An approach detector (one example of approach detecting means) 31 including a reflective photoelectric switch for detecting the approach of the movable shelf 1 or the fixed shelf 5 facing the movable shelf 1 and inhibiting the approaching movement of each other is arranged on the supporting column 11 on the left side lower frame 18 a and on a surface (hereinafter, referred to as the side surface) facing the working aisle S thereof. The approach detector 31 is arranged at two locations in the front-and-back direction A in the No. 1 movable shelf 1, and at one location at the front in the No. 2 and No. 3 movable shelves 1.

An operation panel 33 is arranged on a surface (hereinafter, referred to as a front surface) formed by the plurality of supporting columns 11 on the left side lower frame 18 a, and an operation button 35 for selecting and operating the working aisle S for each working aisle S is arranged on the front surface of each operation panel 33. The operation buttons 35 corresponding to the working aisles S1, S2, S3, S4 are referred to as an S1 operation button 35, an S2 operation button 35, an S3 operation button 35 and an S4 operation button 35. The S operation button 35 and the S2 operation button 35 are arranged at both end positions in the front-and-back direction A of the No. 1 movable shelf 1, the S3 operation button 35 is arranged at the front end position of the No. 2 movable shelf 1, and the S4 operation button 35 is arranged at the front end position of the No. 3 movable shelf 1.

A controller (one example of controlling means) 36 (FIG. 6) including a microcomputer, and an inverter 37 (FIG. 6) for driving the motor 24 of each travel driving means 23 are each arranged inside the operation panel 33 of each movable shelf 1.

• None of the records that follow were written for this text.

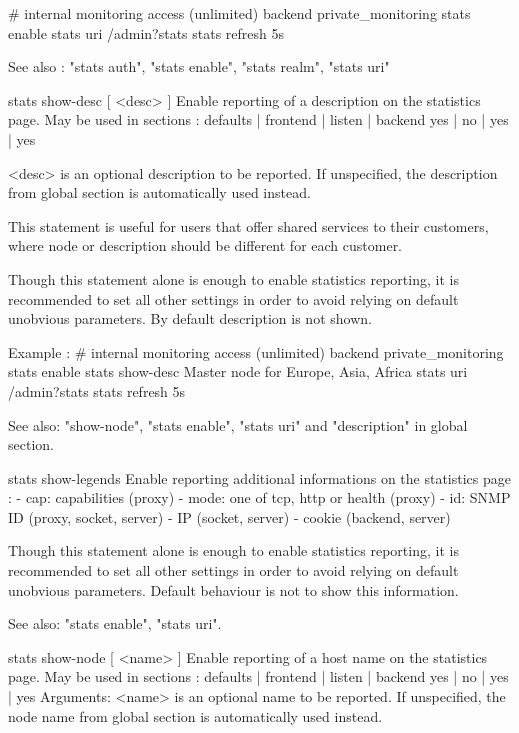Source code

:     # internal monitoring access (unlimited)
    backend private_monitoring
        stats enable
        stats uri     /admin?stats
        stats refresh 5s

  See also : "stats auth", "stats enable", "stats realm", "stats uri"


stats show-desc [ <desc> ]
  Enable reporting of a description on the statistics page.
  May be used in sections :   defaults | frontend | listen | backend
                                 yes   |    no    |   yes  |   yes

    <desc>    is an optional description to be reported. If unspecified, the
              description from global section is automatically used instead.

  This statement is useful for users that offer shared services to their
  customers, where node or description should be different for each customer.

  Though this statement alone is enough to enable statistics reporting, it is
  recommended to set all other settings in order to avoid relying on default
  unobvious parameters.  By default description is not shown.

  Example :
    # internal monitoring access (unlimited)
    backend private_monitoring
        stats enable
        stats show-desc Master node for Europe, Asia, Africa
        stats uri       /admin?stats
        stats refresh   5s

  See also: "show-node", "stats enable", "stats uri" and "description" in
            global section.


stats show-legends
  Enable reporting additional informations on the statistics page :
    - cap: capabilities (proxy)
    - mode: one of tcp, http or health (proxy)
    - id: SNMP ID (proxy, socket, server)
    - IP (socket, server)
    - cookie (backend, server)

  Though this statement alone is enough to enable statistics reporting, it is
  recommended to set all other settings in order to avoid relying on default
  unobvious parameters.  Default behaviour is not to show this information.

  See also: "stats enable", "stats uri".


stats show-node [ <name> ]
  Enable reporting of a host name on the statistics page.
  May be used in sections :   defaults | frontend | listen | backend
                                 yes   |    no    |   yes  |   yes
  Arguments:
    <name>    is an optional name to be reported. If unspecified, the
              node name from global section is automatically used instead.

As shown in FIG. 6, the two movement detectors 19 on the right and the left, the approach detectors 31, the operation buttons 35, and the two inverters 37 of each movable shelf 1 are connected to the controller 36 of each movable shelf 1, and further, the controllers 36 of each movable shelf 1 are connected to each other. The front and back approach detectors 31 and the front and back S1, S2 operation buttons 35 are connected to the controller 36 of the No. 1 movable shelf 1. The reciprocal drive of the motor 24 is carried out by outputting a motor drive signal (speed command value including move-forward/move-backward signal) to the two inverters 37 from each controller 36, and operating each inverter 37 in response to the motor drive signal. The movable shelf 1 can then be traveled back and forth, and a difference in speed between the right and left motors 24 is created to eliminate the width deviation of the movable shelf 1 and to correct the attitude of the movable shelf 1 (to be described in detail later).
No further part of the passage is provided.